By Yoel Strimling | STC Senior Member
As technical communicators, we put a lot of time and effort into creating the highest-quality documentation that we can. We write because we want to help our readers do the tasks they need to do or understand the concepts they need to know.
Because we are professionals, we take pride in our work and want it to be the best it can be. But how do we know if what we are writing is what our readers want? How do we know that the information we are sharing with our audience is helping them do or know what they need? We might be writing documentation with one standard in mind and be satisfied with it, yet our readers might look at the same documentation and be very unsatisfied. A disconnect between what we are producing and what our readers actually want makes it very difficult to justify writing documentation at all—why write information that nobody wants?
The best way to align ourselves with our audience’s needs is to get direct, meaningful, and actionable feedback from them, but this is not always possible.
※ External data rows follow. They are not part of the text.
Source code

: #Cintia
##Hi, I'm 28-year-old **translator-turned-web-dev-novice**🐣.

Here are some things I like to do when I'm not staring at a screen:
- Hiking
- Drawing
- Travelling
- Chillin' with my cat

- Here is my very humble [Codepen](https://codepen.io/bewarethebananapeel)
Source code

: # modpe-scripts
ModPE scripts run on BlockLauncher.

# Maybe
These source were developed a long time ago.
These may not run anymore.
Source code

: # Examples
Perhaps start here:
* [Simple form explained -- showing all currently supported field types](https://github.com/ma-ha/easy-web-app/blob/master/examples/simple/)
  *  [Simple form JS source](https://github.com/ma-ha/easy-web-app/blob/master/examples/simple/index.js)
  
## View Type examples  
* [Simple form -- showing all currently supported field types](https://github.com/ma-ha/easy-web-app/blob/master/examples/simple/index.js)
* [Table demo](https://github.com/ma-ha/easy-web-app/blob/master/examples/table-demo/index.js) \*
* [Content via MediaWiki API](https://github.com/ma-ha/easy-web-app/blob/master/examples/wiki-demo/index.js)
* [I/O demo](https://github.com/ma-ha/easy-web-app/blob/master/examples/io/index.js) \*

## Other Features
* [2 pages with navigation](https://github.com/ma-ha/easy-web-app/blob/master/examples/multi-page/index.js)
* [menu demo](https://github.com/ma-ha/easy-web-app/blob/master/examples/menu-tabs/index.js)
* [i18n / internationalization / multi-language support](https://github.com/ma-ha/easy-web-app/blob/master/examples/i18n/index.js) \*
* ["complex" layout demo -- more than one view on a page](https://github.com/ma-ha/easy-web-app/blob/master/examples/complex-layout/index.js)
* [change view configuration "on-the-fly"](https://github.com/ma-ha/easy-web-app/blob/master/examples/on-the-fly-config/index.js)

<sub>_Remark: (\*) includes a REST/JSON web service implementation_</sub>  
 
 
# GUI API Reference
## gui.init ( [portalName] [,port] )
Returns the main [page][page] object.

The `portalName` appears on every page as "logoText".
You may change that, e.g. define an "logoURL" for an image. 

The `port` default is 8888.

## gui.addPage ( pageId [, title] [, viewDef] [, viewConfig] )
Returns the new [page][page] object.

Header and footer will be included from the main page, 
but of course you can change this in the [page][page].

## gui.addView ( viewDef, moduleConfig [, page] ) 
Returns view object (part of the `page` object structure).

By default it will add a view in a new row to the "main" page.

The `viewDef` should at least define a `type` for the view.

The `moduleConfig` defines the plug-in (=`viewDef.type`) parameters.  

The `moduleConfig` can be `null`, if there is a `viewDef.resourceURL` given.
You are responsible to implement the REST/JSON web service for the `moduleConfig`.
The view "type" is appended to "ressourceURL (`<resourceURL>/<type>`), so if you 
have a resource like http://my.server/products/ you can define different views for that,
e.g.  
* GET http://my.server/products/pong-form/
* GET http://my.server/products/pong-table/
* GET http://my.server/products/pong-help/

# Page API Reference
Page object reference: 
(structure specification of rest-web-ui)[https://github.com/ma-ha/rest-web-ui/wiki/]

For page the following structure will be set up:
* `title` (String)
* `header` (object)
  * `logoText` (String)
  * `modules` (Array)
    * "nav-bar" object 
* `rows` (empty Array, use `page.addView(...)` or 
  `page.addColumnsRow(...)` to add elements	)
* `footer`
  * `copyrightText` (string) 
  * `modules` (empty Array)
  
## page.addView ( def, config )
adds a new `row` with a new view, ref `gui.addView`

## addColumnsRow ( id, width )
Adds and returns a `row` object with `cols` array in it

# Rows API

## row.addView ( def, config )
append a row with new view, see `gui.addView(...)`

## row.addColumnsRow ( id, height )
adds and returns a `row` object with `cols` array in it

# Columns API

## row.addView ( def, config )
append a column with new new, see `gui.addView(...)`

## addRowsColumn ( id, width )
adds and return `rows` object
Instead, we often end up relying on our “gut instincts” and assume that readers define high-quality documentation in the same way that we do. In lieu of feedback, what we need is a proven model of how readers actually define documentation quality (DQ), which we can then use to ensure that what we produce is useful to our audience.
Defining Documentation Quality (DQ)
To properly define DQ, we must meet the following criteria:
- The definition must be from the reader’s point of view. Because it is our readers who determine whether the document we give them is high quality, any definition of DQ must come from the readers’ perspective. Writers can come up with any number of quality attributes that they think are important, but at the end of the day, nothing is as important as what the readers think.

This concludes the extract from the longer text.